** Opening Extracted information block **

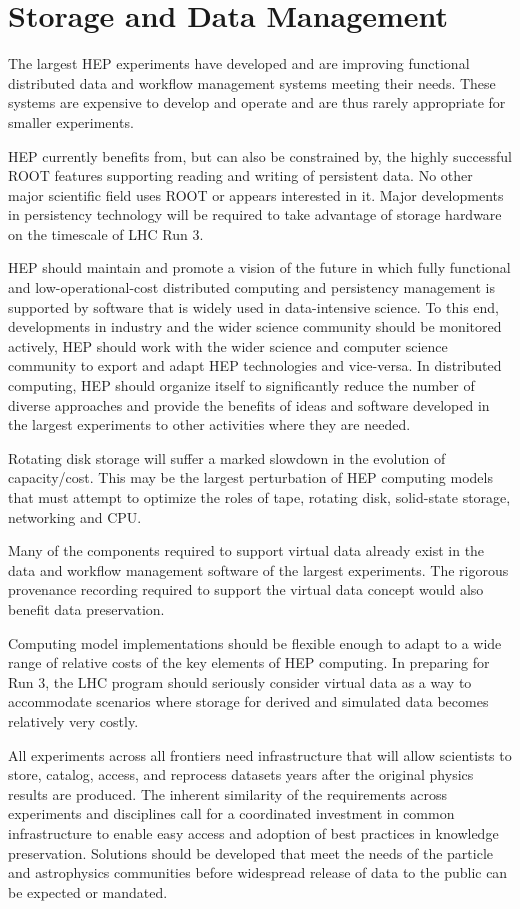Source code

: \section{Storage and Data Management}


The largest HEP experiments have developed and are improving
functional distributed data and workflow management systems meeting
their needs. These systems are expensive to develop and operate and
are thus  rarely appropriate for smaller experiments.

HEP currently benefits from, but can also be  constrained by, the
highly successful ROOT features supporting reading  and writing of
persistent data. No other major scientific field uses  ROOT or appears
interested in it. Major developments in persistency  technology will
be required to take advantage of storage hardware on the  timescale of
LHC Run 3.

HEP should maintain and promote a vision of the future  in which fully
functional and low-operational-cost distributed computing and
persistency management is supported by software that is widely used in
data-intensive science.  To this end, developments in industry and the
wider  science community should be monitored actively, HEP should work
with the wider  science and computer science community to export and
adapt HEP technologies and  vice-versa. In distributed computing, HEP
should organize itself to significantly  reduce the number of diverse
approaches and provide the benefits of ideas and  software developed
in the largest experiments to other activities where they are needed.

Rotating disk storage will suffer a marked slowdown in the  evolution
of capacity/cost.  This may be the largest perturbation of HEP
computing  models that must attempt to optimize the roles of tape,
rotating disk, solid-state  storage, networking and CPU.

Many of the components required to support virtual data  already exist
in the data and workflow management software of the largest
experiments.   The rigorous provenance recording required to support
the virtual data concept would  also benefit data preservation.

Computing model implementations should be flexible  enough to adapt to
a wide range of relative costs of the key elements of HEP  computing.
In preparing for Run 3, the LHC program should seriously consider
virtual data as a way to accommodate scenarios where storage for
derived and  simulated data becomes relatively very costly.

All experiments across all frontiers
need  infrastructure that will allow scientists to store, catalog,
access, and  reprocess datasets years after the original physics
results are produced.  The inherent similarity of the requirements
across experiments and disciplines  call for a coordinated investment
in common infrastructure to enable easy  access and adoption of best
practices in knowledge preservation.  Solutions  should be developed
that meet the needs of the particle and astrophysics  communities
before widespread release of data to the public can be expected  or
mandated.

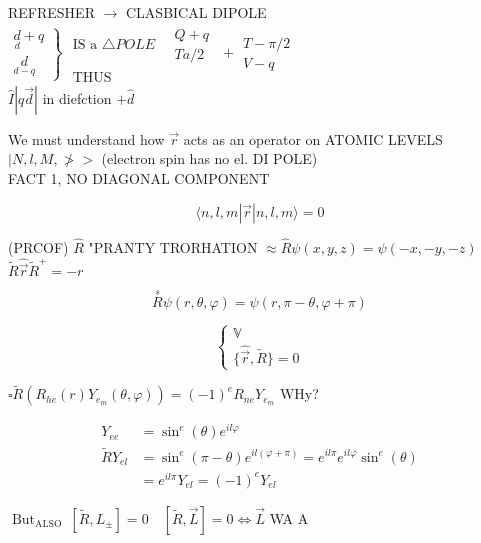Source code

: REFRESHER $\rightarrow$ CLASBICAL DIPOLE\\
$\left.\begin{array}{l}\underset{d}{d}+q \\ \underset{d-q}{d}\end{array}\right\} \begin{gathered}\text { IS a } \triangle P O L E \quad \begin{array}{l}Q+q \\ T a / 2\end{array} \\ \text { THUS }\end{gathered}+\begin{gathered}T-\pi / 2 \\ V-q\end{gathered}$\\
$\hat{I}|q \vec{d}|$ in diefction $+\hat{d}$

We must understand how $\vec{r}$ acts as an operator on ATOMIC LEVELS $\mid N, l, M, \ngtr>$ (electron spin has no el. DI POLE)\\
FACT 1, NO DIAGONAL COMPONENT

$$
\langle n, l, m| \vec{r}|n, l, m\rangle=0
$$

(PRCOF) $\hat{R}$ "PRANTY TRORHATION $\approx \hat{R} \psi(x, y, z)=\psi(-x,-y,-z)$\\
$\tilde{R} \hat{\vec{r}} \tilde{R}^{+}=-r$

$$
\stackrel{s}{R} \psi(r, \theta, \varphi)=\psi(r, \pi-\theta, \varphi+\pi)
$$

$$
\left\{\begin{array}{c}
\mathbb{V} \\
\{\hat{\vec{r}}, \tilde{R}\}=0
\end{array}\right.
$$

$\square \tilde{R}\left(R_{h e}(r) Y_{e_{m}}(\theta, \varphi)\right)=(-1)^{e} R_{n e} Y_{e_{m}}$ WHy?

$$
\begin{aligned}
Y_{e e} & =\sin ^{e}(\theta) e^{i l \varphi} \\
\tilde{R} Y_{e l} & =\sin ^{e}(\pi-\theta) e^{i l(\varphi+\pi)}=e^{i l \pi} e^{i l \varphi} \sin ^{e}(\theta) \\
& =e^{i l \pi} Y_{e l}=(-1)^{e} Y_{e l}
\end{aligned}
$$

$\operatorname{But}_{\text {ALSO }}\left[\tilde{R}, L_{ \pm}\right]=0 \quad[\tilde{R}, \vec{L}]=0 \Leftrightarrow \vec{L}$ WA A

** Closing Extracted information block **

• [What you are asked to do]:
Would you repeat exactly, and only, the lines from the start of the records above through the line containing "persistency management is", with the pictures omitted?

• [Answer]:
Source code

: \section{Storage and Data Management}


The largest HEP experiments have developed and are improving
functional distributed data and workflow management systems meeting
their needs. These systems are expensive to develop and operate and
are thus  rarely appropriate for smaller experiments.

HEP currently benefits from, but can also be  constrained by, the
highly successful ROOT features supporting reading  and writing of
persistent data. No other major scientific field uses  ROOT or appears
interested in it. Major developments in persistency  technology will
be required to take advantage of storage hardware on the  timescale of
LHC Run 3.

HEP should maintain and promote a vision of the future  in which fully
functional and low-operational-cost distributed computing and
persistency management is supported by software that is widely used in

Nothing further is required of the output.